* Exercise description: From the line with "- Factorized embedding parameterization" through the line with "- Replaced Token Detection instead of MLM", inclusive, return each line of the data below exactly and leave the rest out.

* Record set:

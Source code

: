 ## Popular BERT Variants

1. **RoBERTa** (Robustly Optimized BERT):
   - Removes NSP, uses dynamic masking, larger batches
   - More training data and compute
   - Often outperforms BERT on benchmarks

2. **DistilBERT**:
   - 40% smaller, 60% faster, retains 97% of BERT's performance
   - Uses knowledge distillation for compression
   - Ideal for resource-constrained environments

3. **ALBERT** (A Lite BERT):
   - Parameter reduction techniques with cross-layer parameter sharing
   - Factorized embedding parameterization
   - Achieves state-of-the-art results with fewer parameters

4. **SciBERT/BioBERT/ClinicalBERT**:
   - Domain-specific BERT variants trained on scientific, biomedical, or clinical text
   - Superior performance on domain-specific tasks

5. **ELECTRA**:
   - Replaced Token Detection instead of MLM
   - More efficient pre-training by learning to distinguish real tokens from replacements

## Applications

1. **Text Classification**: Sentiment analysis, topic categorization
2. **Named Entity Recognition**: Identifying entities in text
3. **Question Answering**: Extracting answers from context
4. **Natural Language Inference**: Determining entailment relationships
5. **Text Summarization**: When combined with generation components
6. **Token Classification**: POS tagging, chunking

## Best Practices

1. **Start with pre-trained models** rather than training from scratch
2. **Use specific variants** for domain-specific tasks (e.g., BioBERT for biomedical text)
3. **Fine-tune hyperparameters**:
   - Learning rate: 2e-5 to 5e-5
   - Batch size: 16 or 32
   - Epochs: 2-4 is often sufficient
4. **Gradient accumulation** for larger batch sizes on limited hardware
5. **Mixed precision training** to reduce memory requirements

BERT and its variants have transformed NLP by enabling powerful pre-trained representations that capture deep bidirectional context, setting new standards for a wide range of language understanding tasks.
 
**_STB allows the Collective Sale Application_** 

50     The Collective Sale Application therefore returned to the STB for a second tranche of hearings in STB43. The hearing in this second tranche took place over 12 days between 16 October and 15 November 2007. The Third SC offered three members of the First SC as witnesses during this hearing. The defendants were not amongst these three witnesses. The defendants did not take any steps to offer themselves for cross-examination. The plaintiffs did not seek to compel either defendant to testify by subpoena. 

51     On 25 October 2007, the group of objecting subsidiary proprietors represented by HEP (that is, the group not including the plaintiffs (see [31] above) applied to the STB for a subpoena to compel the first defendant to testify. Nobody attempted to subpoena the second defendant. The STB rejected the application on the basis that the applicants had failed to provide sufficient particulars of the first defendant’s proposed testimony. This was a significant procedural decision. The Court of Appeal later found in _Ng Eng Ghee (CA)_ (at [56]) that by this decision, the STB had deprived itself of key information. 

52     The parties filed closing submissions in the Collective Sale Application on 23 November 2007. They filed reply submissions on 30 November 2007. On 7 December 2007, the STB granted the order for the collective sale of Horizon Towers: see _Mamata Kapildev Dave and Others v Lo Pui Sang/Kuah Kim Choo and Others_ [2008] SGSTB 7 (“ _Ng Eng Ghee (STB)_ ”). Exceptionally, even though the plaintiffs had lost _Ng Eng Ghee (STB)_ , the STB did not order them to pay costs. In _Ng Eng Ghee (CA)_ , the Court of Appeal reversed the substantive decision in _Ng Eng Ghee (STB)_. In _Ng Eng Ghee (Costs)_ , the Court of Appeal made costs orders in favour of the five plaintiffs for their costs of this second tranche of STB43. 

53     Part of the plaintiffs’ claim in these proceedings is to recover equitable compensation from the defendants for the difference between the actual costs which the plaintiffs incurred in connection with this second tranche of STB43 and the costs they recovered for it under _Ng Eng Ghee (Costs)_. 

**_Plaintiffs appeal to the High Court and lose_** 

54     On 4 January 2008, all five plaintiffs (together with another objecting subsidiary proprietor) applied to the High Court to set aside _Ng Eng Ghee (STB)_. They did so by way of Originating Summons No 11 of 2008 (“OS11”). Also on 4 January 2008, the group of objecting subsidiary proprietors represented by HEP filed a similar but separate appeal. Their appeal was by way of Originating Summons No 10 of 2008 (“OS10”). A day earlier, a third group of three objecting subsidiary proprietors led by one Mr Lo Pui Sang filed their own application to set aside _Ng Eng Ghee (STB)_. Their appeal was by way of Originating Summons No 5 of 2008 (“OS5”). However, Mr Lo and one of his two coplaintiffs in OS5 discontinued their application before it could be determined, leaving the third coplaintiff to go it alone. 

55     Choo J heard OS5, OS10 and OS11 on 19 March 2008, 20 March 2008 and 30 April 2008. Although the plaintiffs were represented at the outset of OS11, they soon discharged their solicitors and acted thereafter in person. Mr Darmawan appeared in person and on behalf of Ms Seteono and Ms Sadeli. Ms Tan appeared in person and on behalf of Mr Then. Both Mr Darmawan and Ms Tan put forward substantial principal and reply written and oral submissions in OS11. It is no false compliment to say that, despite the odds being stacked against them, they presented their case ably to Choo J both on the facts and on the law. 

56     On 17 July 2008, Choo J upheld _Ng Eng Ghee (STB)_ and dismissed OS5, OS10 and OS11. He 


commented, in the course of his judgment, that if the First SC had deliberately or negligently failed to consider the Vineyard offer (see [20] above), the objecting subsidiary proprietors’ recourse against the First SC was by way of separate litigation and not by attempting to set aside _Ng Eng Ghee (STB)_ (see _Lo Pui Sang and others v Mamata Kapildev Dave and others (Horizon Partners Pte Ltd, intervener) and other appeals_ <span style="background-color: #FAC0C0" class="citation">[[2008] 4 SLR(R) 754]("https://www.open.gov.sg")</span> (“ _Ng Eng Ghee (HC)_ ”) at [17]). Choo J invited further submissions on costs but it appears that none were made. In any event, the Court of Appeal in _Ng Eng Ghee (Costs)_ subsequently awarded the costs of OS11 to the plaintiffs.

* Solution for this exercise:
   - Factorized embedding parameterization
   - Achieves state-of-the-art results with fewer parameters

4. **SciBERT/BioBERT/ClinicalBERT**:
   - Domain-specific BERT variants trained on scientific, biomedical, or clinical text
   - Superior performance on domain-specific tasks

5. **ELECTRA**:
   - Replaced Token Detection instead of MLM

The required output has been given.